Start of Block
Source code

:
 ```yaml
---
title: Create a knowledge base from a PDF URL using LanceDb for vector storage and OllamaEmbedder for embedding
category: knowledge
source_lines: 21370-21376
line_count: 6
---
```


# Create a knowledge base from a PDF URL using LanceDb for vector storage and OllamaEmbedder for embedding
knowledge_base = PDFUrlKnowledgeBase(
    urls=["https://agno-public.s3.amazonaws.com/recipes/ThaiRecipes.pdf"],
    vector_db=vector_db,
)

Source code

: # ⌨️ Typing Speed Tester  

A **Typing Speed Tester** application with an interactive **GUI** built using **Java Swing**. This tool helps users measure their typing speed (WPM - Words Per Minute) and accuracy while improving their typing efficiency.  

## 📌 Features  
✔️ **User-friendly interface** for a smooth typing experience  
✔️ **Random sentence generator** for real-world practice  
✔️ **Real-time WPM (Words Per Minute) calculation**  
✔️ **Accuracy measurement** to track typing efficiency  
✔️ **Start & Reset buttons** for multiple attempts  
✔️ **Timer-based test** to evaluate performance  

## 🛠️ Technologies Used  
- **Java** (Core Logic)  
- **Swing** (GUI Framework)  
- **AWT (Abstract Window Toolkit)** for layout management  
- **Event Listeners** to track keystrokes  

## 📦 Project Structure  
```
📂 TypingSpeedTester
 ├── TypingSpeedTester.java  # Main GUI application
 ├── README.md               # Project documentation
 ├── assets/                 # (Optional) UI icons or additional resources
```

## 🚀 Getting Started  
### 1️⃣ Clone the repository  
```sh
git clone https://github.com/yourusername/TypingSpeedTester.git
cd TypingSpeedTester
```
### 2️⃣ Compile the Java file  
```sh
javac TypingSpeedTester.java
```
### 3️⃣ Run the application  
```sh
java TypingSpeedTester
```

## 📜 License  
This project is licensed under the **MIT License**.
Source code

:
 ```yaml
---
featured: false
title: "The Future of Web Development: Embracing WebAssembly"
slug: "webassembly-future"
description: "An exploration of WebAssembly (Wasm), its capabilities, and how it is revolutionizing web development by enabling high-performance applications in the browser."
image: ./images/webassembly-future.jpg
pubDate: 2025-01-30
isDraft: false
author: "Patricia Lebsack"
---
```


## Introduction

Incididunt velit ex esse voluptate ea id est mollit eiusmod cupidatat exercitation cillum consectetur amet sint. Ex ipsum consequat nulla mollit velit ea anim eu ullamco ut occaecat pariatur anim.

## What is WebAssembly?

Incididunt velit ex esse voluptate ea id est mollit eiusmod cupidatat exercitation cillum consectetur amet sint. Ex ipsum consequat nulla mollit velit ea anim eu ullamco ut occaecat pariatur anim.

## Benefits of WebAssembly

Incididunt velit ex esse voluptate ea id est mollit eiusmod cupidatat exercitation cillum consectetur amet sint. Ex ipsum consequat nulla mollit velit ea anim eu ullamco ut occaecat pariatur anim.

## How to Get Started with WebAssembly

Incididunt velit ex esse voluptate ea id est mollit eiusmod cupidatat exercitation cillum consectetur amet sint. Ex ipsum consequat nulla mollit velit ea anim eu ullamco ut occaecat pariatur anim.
End of Block
* Task details
Once you have identified the lines above that contain "track", copy each of them.

* Exercise result
✔️ **Accuracy measurement** to track typing efficiency  
- **Event Listeners** to track keystrokes  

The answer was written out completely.